Almost unbelievably, it was Vettel not starting on pole for the Abu Dhabi Grand Prix, admitting after qualifying that he had made a mistake into T1 on his flying lap. Nevertheless he was starting beside his team-mate on the front row, with both Mercedes’ drivers behind him. Kimi Raikkonen provided the talking point for Saturday evening when his car failed a post-qualifying scrutineering and was found to have an illegal floor. As a result he had his qualifying time deleted and he was given the option of starting from the back of the grid or from the pit lane.

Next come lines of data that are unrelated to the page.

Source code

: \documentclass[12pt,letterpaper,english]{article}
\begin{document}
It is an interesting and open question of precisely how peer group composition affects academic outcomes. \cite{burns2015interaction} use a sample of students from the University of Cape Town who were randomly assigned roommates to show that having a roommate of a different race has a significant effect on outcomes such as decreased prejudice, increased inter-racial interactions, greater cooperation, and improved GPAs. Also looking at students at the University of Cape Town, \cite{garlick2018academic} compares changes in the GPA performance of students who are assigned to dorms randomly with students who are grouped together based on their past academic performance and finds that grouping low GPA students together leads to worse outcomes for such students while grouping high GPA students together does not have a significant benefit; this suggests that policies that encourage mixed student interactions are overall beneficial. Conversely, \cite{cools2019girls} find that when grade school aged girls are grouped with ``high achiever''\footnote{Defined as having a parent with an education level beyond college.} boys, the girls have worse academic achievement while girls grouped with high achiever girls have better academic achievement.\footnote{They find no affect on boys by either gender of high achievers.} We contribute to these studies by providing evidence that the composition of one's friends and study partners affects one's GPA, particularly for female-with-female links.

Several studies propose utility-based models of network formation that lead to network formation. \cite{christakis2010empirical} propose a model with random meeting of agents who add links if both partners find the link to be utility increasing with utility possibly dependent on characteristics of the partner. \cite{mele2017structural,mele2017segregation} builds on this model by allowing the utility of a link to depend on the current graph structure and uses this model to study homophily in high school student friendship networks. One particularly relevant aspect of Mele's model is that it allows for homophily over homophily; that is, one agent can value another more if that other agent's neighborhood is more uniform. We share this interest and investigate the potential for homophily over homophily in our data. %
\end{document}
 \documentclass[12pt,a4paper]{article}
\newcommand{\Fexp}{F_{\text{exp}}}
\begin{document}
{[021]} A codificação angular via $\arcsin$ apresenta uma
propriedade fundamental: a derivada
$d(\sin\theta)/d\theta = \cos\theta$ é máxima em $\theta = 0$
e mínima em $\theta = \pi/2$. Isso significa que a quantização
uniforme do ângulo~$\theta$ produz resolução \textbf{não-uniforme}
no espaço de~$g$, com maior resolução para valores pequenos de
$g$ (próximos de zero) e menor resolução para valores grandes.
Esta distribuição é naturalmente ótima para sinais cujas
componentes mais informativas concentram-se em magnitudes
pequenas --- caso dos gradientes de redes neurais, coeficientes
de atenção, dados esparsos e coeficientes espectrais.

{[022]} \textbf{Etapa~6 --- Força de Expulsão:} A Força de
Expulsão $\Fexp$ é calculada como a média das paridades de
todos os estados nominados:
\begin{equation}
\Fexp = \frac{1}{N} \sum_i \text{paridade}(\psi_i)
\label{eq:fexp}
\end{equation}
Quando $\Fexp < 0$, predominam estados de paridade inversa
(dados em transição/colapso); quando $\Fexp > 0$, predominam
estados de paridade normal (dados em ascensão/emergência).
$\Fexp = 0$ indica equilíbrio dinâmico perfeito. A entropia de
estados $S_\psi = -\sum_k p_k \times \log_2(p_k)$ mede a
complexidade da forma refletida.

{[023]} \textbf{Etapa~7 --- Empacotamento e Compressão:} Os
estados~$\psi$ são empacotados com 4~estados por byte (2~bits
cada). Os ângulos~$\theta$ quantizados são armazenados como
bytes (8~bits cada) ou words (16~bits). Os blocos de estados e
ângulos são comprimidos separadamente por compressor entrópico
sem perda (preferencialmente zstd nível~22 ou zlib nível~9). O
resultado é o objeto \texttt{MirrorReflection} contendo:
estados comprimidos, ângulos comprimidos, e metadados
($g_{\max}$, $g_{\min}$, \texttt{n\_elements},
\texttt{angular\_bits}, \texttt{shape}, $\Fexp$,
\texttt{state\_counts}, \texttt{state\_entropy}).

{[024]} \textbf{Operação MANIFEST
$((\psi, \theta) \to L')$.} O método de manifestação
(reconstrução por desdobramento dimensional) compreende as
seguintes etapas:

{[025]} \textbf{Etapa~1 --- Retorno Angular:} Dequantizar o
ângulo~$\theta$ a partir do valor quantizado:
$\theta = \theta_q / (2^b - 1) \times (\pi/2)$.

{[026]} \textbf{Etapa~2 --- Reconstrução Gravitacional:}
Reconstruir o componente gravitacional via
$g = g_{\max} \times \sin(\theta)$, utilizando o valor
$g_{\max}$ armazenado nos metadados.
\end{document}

The latter would allow him to make changes to his car, but Lotus estimated that the time lost from starting in the pits would be too large and so decided to start from 22nd on the grid.

This led to a myriad of questions pre-race as to how the race would unfold with several key drivers out of position. Could Webber keep the lead? Could Alonso make an alternative strategy work to storm through the field? Could Raikkonen repeat Vettel’s run from last to podium in 2012?

As it turned out, Webber couldn’t keep his lead. With yet another dodgy start from the veteran, he dropped behind both Vettel and Rosberg while closing off Hamilton into turn 1, who was then passed by Grosjean. Alonso cleared the first corner melee but Raikkonen was overly ambitious and found himself driving into an ever closing gap between Charles Pic’s Caterham and the barrier. He made contact with the Caterham which damaged his suspension and he pulled over on track, the Finn’s first first lap retirement since the 2006 United States Grand Prix.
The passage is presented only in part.